Assigned task:
Return every line from the records below that has the word "filters".

Excerpts from a dataset:
-- Opening Marker --

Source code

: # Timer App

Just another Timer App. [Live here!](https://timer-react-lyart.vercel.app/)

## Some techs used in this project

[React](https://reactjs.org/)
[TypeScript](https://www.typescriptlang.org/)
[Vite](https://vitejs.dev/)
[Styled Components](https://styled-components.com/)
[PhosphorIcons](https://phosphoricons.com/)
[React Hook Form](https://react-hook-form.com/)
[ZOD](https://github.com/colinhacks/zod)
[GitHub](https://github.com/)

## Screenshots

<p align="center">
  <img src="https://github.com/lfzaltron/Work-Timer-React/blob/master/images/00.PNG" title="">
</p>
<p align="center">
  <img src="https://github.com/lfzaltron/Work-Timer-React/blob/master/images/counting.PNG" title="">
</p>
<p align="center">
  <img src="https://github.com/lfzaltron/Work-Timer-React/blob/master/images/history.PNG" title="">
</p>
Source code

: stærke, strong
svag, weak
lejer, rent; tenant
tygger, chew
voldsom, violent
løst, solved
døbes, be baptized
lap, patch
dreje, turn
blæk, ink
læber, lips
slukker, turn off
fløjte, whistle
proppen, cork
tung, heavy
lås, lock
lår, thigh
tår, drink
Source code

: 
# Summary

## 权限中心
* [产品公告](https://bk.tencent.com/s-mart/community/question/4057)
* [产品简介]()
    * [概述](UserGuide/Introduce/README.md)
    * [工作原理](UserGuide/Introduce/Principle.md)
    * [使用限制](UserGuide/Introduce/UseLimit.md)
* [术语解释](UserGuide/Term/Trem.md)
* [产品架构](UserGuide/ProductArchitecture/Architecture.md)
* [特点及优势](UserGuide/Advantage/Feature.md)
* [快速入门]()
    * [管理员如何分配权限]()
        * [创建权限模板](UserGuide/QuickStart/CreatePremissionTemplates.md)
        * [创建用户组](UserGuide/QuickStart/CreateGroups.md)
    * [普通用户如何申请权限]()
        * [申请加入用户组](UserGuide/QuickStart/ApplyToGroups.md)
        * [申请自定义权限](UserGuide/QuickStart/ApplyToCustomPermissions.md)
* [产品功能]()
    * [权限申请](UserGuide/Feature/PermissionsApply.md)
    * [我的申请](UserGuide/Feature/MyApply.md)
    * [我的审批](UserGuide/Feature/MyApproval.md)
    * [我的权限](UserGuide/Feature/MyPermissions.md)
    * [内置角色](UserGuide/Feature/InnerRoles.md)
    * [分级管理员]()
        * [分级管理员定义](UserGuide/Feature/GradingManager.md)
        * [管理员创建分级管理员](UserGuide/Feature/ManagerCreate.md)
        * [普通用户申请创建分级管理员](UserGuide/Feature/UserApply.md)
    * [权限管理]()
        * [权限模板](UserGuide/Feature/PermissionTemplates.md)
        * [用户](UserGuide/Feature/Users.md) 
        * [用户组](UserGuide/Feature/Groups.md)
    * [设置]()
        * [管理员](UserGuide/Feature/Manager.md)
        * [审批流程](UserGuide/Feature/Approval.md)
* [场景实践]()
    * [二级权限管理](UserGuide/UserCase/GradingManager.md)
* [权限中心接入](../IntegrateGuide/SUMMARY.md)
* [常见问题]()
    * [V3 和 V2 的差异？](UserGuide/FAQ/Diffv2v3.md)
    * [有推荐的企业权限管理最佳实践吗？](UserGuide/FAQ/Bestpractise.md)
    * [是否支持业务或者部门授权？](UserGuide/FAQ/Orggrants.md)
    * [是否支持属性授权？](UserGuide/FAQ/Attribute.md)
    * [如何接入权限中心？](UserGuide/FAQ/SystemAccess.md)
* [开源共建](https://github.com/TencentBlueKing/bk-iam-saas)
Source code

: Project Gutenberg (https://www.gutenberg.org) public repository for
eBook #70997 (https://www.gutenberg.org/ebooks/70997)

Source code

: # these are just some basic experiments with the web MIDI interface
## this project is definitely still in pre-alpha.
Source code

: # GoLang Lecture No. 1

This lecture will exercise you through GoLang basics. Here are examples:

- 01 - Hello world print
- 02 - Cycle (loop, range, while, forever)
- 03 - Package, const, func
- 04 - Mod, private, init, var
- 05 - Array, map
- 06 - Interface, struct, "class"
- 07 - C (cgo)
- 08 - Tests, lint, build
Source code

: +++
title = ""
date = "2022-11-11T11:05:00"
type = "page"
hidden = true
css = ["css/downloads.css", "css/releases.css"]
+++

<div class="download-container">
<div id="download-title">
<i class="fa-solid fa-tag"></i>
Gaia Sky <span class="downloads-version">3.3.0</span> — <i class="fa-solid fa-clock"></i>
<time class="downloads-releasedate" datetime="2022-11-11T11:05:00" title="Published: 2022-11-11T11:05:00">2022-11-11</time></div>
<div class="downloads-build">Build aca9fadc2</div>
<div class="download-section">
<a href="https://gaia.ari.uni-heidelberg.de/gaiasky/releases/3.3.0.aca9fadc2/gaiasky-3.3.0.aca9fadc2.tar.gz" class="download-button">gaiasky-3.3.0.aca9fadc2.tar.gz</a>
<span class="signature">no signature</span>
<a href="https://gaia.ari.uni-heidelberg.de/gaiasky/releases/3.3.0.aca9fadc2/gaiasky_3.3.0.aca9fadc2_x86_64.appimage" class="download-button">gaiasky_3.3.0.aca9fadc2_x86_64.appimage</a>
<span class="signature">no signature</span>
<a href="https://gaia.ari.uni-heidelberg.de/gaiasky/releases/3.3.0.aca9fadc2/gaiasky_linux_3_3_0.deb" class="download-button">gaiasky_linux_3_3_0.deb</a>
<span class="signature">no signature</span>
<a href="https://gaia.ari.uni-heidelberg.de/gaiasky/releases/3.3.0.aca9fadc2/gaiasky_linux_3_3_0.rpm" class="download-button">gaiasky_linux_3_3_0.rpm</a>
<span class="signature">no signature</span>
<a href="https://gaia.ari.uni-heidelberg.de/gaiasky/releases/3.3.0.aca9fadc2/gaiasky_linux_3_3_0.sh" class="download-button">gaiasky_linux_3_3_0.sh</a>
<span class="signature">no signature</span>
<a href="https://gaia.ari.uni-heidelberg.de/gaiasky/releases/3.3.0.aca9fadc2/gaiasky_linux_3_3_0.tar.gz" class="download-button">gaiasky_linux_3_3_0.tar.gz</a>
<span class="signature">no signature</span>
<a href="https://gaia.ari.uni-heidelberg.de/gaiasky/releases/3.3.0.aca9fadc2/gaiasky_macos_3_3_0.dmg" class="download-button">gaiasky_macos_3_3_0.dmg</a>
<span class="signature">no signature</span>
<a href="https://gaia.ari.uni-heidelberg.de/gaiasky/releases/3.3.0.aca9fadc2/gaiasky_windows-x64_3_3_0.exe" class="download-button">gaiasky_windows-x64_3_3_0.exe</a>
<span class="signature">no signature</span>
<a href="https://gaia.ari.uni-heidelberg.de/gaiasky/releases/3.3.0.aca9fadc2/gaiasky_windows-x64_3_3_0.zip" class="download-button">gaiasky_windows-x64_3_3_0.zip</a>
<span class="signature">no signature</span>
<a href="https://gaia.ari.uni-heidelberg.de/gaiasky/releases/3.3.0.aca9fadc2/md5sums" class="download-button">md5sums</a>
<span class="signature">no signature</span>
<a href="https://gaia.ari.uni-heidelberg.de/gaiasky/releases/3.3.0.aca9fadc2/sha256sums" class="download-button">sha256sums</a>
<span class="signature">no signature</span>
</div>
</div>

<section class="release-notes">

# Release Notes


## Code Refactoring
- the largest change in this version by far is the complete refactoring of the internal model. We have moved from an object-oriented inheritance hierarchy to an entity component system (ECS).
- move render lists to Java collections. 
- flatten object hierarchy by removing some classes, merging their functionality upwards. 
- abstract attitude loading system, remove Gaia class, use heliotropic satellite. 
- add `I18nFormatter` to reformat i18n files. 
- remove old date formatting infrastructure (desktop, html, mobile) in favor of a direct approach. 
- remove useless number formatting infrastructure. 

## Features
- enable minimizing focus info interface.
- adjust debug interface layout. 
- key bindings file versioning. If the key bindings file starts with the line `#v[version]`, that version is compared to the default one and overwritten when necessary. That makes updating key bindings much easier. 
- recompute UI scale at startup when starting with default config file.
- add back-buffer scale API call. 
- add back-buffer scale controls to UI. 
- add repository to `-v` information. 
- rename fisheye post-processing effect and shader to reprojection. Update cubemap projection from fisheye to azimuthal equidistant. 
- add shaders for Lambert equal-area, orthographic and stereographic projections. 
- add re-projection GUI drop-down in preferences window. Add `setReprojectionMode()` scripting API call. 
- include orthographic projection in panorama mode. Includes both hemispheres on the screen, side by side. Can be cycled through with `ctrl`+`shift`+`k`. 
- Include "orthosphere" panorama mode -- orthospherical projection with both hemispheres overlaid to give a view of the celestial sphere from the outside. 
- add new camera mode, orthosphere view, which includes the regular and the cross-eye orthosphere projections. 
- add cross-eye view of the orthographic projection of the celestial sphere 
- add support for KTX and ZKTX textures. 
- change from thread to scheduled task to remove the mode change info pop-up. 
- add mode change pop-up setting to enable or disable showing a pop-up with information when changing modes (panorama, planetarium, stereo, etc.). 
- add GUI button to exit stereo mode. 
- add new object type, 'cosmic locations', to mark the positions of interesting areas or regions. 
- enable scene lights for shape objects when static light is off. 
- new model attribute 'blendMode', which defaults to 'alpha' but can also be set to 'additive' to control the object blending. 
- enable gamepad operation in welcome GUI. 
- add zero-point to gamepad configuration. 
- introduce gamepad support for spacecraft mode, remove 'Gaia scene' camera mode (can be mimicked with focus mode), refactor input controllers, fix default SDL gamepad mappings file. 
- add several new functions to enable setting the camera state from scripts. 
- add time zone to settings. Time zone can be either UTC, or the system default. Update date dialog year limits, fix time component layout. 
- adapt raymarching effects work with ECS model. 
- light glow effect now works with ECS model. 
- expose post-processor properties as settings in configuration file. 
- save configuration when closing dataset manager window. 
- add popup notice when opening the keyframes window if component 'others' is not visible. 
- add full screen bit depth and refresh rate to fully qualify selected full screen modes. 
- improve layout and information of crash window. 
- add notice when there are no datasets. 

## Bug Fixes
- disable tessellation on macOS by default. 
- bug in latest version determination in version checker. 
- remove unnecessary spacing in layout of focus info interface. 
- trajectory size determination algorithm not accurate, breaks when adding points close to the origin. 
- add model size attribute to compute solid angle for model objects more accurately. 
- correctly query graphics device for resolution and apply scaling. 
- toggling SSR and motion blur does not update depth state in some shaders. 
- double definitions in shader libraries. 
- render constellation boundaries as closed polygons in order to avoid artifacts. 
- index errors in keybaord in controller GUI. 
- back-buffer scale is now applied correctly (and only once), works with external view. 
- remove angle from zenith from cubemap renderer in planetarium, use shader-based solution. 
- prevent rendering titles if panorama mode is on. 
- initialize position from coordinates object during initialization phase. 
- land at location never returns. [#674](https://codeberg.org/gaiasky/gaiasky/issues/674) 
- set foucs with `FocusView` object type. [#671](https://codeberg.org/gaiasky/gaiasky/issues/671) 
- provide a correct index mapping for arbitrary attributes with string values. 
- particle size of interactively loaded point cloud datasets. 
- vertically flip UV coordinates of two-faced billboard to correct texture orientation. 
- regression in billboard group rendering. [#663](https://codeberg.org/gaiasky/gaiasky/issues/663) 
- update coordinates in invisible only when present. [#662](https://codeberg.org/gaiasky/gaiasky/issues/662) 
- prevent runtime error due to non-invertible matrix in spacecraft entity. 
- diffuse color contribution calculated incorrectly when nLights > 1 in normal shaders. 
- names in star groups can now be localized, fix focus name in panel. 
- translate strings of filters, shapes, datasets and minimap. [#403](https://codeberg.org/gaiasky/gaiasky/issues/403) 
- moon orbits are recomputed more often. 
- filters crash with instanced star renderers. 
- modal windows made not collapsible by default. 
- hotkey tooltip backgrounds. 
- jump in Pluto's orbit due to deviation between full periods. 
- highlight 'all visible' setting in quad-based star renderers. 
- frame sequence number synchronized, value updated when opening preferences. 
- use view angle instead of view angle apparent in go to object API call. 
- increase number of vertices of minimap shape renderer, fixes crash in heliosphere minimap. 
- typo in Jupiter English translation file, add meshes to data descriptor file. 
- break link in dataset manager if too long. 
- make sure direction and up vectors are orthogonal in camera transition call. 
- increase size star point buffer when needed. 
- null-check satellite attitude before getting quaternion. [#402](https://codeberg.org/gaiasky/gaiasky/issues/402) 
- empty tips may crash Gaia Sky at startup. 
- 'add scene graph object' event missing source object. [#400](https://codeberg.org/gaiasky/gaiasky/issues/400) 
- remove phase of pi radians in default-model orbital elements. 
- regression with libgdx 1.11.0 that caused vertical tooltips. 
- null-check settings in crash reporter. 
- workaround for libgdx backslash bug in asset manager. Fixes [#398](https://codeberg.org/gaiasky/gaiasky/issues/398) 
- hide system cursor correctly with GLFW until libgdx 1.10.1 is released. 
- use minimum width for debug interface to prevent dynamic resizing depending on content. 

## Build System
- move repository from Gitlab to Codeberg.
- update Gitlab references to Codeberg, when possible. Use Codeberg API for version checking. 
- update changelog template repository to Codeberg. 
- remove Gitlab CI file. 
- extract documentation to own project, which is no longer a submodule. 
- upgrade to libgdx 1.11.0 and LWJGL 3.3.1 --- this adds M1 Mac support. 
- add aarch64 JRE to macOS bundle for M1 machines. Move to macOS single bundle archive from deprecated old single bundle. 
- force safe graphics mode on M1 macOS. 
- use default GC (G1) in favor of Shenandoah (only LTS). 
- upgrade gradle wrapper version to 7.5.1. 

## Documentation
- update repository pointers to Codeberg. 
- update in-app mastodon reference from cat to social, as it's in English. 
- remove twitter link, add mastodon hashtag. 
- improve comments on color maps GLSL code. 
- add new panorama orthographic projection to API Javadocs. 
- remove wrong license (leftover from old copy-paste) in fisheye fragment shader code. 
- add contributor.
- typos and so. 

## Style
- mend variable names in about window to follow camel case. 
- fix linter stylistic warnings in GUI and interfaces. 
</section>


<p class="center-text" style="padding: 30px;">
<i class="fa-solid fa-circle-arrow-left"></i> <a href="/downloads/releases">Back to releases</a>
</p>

-- Closing Marker --

Answer below:
- translate strings of filters, shapes, datasets and minimap. [#403](https://codeberg.org/gaiasky/gaiasky/issues/403) 
- filters crash with instanced star renderers. 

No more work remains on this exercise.